### WHAT THE TASK ASKS
The answer must consist of every line from the data that holds the string "root".

### RECORDS PROVIDED
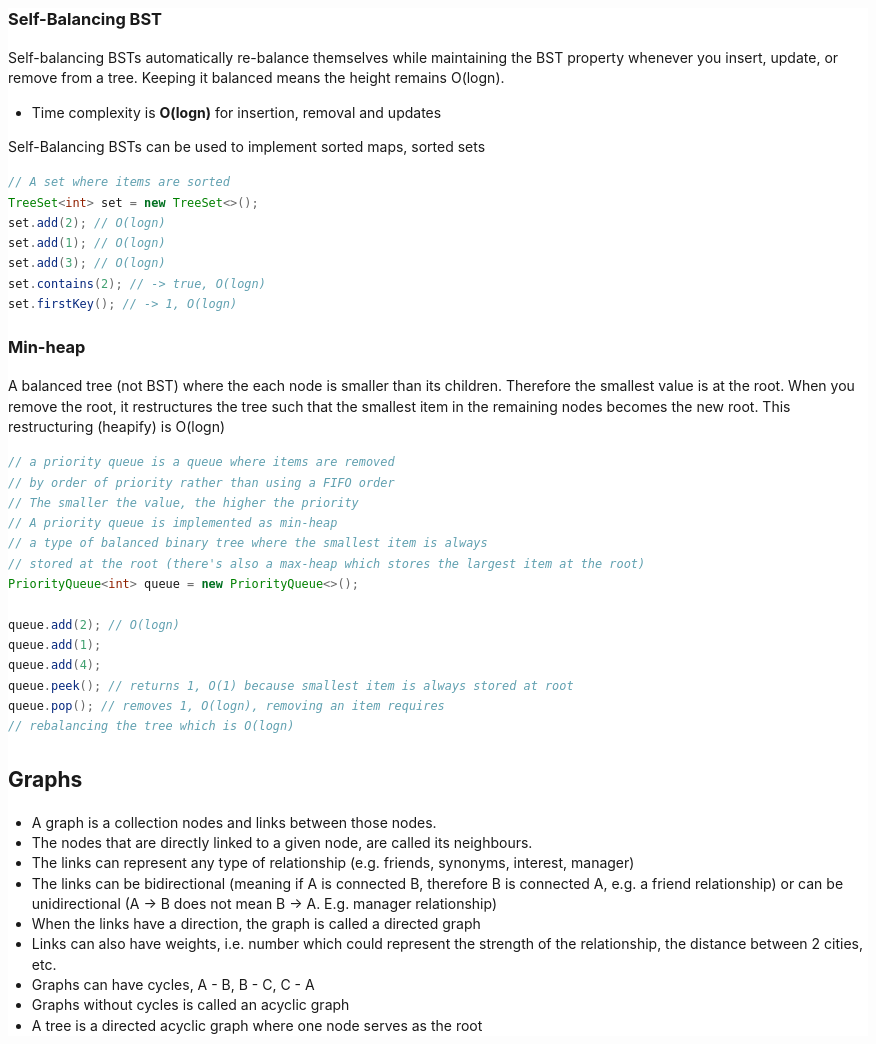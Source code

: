 ### Self-Balancing BST

Self-balancing BSTs automatically re-balance themselves while maintaining the BST property whenever you insert, update, or remove from a tree. Keeping it balanced means the height remains O(logn).

- Time complexity is **O(logn)** for insertion, removal and updates

Self-Balancing BSTs can be used to implement sorted maps, sorted sets

```java
// A set where items are sorted
TreeSet<int> set = new TreeSet<>();
set.add(2); // O(logn)
set.add(1); // O(logn)
set.add(3); // O(logn)
set.contains(2); // -> true, O(logn)
set.firstKey(); // -> 1, O(logn)
```

### Min-heap

A balanced tree (not BST) where the each node is smaller than its children.
Therefore the smallest value is at the root. When you remove
the root, it restructures the tree such that the smallest item in the remaining nodes becomes the new root. This restructuring (heapify) is O(logn)

```java
// a priority queue is a queue where items are removed
// by order of priority rather than using a FIFO order
// The smaller the value, the higher the priority
// A priority queue is implemented as min-heap
// a type of balanced binary tree where the smallest item is always
// stored at the root (there's also a max-heap which stores the largest item at the root)
PriorityQueue<int> queue = new PriorityQueue<>();

queue.add(2); // O(logn)
queue.add(1);
queue.add(4);
queue.peek(); // returns 1, O(1) because smallest item is always stored at root
queue.pop(); // removes 1, O(logn), removing an item requires
// rebalancing the tree which is O(logn)

```

## Graphs

- A graph is a collection nodes and links between those nodes.
- The nodes that are directly linked to a given node, are called its neighbours.
- The links can represent any type of relationship (e.g. friends, synonyms, interest, manager)
- The links can be bidirectional (meaning if A is connected B, therefore B is connected A, e.g. a friend relationship) or can be unidirectional (A -> B does not mean B -> A. E.g. manager relationship)
- When the links have a direction, the graph is called a directed graph
- Links can also have weights, i.e. number which could represent the strength of the relationship, the distance between 2 cities, etc.
- Graphs can have cycles, A - B, B - C, C - A
- Graphs without cycles is called an acyclic graph
- A tree is a directed acyclic graph where one node serves as the root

### COMPLETED EXERCISE
Therefore the smallest value is at the root. When you remove
the root, it restructures the tree such that the smallest item in the remaining nodes becomes the new root. This restructuring (heapify) is O(logn)
// stored at the root (there's also a max-heap which stores the largest item at the root)
queue.peek(); // returns 1, O(1) because smallest item is always stored at root
- A tree is a directed acyclic graph where one node serves as the root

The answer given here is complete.